Not coping very well, already ended up crying while mamac is asleep. I don't like this feeling being away from him, it just makes me feel insecure and scared. Maybe i am just too dependent on him that i can't help it at all. The days i spent with him are all warm, fond and carefree, not much worries even if there are any problems at all. I hate dat feeling when i was at the departure hall. I feel it even now, that mix feeling of sadness, void, loneliness and fear. I was freakin out long before i entered the airport to leave. It was a terrible experience that i would never want to have again. Too bad for me though, it's gonna be happening over and over and over again. I hate the airport, i just wanna stay with mac and never leave again.
Mac just woke up now and i cry cry again. I dunno why, i probably just can't take the horror of waking up without him beside me. Like when i did at his house, while he was just outside in the cr while i woke up. Kov and mot made fun of me about dat.

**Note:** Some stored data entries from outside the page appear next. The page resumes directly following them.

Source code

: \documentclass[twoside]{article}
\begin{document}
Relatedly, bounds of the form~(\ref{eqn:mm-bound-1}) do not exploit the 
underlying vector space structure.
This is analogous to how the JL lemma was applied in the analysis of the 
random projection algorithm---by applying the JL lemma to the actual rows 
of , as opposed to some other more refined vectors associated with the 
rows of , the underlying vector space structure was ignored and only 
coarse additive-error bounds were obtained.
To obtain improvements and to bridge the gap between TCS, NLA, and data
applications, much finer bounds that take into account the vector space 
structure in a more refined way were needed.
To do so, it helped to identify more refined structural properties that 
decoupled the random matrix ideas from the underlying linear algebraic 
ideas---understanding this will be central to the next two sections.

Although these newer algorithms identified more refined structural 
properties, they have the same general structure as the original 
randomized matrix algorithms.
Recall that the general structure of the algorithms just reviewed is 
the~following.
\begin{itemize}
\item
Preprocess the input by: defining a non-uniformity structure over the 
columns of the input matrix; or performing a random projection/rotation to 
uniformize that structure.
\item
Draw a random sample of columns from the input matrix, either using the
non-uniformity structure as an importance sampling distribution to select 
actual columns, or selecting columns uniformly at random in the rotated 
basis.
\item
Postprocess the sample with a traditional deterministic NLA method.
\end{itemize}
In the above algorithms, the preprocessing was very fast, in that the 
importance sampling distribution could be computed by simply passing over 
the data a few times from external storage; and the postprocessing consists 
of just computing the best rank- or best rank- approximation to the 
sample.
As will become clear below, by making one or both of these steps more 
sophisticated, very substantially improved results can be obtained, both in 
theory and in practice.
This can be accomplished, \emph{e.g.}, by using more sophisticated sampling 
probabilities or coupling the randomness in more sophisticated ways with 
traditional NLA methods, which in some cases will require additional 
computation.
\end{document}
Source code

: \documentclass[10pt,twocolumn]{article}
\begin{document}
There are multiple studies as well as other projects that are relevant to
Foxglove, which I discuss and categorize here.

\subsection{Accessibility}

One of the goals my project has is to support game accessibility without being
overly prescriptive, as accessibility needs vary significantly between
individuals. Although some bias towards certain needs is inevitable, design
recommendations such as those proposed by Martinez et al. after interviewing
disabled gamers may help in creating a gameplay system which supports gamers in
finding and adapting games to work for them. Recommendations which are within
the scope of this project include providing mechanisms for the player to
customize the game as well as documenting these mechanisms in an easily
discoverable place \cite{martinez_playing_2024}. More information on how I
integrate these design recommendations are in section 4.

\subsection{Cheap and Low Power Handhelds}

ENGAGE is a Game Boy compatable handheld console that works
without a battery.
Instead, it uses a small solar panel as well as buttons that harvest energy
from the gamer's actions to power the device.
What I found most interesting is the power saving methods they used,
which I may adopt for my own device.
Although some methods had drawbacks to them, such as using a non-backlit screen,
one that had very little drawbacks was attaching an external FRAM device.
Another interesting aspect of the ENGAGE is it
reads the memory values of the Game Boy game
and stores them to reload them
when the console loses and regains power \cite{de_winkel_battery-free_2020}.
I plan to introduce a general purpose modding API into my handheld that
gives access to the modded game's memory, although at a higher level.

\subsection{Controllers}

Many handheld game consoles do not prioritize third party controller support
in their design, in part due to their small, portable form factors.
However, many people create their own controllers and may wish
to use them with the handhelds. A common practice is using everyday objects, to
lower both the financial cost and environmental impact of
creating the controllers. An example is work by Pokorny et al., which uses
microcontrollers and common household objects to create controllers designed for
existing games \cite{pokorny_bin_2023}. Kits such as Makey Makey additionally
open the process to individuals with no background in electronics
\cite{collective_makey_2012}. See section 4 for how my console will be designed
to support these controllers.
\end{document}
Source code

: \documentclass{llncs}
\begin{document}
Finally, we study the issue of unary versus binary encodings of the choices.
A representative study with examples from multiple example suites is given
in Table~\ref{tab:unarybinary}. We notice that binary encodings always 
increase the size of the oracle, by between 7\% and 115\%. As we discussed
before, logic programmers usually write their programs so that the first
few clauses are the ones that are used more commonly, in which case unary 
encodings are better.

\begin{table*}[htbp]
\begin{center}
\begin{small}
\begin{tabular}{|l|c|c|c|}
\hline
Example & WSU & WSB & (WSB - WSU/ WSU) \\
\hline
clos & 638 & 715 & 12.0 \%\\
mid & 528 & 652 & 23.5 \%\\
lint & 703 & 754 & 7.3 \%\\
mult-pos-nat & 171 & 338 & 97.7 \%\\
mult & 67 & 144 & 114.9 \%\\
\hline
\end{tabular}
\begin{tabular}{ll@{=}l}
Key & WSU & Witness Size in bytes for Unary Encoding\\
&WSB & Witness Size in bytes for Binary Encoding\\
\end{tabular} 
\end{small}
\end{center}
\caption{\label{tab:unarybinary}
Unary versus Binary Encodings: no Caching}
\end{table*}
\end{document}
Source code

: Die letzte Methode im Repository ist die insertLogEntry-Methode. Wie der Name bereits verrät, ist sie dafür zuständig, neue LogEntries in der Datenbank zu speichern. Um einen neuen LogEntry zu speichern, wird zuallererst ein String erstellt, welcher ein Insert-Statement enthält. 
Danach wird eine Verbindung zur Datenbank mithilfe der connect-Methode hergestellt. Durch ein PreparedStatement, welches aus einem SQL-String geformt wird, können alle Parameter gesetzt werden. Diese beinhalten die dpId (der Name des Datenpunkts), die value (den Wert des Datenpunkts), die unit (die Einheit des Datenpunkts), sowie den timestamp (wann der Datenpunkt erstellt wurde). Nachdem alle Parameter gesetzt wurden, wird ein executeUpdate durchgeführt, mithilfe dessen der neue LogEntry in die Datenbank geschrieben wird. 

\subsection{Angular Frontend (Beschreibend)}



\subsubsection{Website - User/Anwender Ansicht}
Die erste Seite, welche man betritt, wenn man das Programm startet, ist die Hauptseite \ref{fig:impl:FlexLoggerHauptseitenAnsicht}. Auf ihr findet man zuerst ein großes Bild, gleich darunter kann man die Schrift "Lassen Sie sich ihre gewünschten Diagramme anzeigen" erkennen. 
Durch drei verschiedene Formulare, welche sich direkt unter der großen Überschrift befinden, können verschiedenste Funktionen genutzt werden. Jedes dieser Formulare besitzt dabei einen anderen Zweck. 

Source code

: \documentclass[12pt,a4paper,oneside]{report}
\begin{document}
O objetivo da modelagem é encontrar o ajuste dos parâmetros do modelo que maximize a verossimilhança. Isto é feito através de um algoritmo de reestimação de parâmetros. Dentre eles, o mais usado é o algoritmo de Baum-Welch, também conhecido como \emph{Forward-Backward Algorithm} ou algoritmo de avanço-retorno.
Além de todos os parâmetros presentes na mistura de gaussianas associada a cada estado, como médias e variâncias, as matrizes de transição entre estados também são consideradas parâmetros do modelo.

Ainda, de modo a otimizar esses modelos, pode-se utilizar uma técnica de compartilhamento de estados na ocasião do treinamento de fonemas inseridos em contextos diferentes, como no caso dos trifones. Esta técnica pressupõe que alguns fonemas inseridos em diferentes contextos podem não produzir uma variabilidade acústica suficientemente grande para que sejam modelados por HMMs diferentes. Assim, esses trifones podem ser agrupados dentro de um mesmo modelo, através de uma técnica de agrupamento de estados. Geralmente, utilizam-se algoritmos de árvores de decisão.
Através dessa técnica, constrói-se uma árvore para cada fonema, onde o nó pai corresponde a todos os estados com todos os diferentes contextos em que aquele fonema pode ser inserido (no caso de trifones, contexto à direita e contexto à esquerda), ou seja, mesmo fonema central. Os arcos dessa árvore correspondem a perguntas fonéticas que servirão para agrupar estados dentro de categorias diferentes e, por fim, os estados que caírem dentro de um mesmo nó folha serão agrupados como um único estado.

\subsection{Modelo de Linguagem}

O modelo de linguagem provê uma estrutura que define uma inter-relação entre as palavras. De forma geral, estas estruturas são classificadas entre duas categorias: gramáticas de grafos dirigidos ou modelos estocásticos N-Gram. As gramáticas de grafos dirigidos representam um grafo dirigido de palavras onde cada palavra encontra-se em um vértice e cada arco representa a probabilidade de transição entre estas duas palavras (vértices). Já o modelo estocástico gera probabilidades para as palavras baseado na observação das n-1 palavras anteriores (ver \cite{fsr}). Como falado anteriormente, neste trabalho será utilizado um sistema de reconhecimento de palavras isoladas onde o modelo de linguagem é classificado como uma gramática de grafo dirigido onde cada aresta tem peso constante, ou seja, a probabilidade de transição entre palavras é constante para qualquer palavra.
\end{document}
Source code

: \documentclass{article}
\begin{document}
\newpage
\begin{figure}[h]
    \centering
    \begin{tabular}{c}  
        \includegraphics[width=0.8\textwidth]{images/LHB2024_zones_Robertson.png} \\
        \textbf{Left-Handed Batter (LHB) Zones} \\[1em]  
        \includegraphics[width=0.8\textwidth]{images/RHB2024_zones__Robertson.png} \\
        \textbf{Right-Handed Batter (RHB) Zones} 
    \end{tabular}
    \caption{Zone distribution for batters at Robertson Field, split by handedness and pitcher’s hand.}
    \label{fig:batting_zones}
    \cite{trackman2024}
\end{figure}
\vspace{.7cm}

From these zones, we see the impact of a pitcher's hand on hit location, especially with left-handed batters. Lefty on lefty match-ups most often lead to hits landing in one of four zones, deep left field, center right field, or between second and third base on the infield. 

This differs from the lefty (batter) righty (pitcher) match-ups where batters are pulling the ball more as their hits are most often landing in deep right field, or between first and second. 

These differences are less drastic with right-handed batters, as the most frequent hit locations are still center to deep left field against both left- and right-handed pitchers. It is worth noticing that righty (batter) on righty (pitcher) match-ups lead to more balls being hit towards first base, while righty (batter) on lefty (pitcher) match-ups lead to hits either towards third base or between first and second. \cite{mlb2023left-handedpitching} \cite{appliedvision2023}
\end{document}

I really miss him. This 2nd trip to Phils only just did reassured me that i would never want to leave him. Even if i have to wake up every morning eating rice for breakfast everyday even though i would really prefer bread/taste or anything not filled with high carbohydrate with my kopi/teh or juice. Well, thats probably my only problem there other than some language barrier which will lessen in time i hope.
I really love him so much, tito raised an awesome son.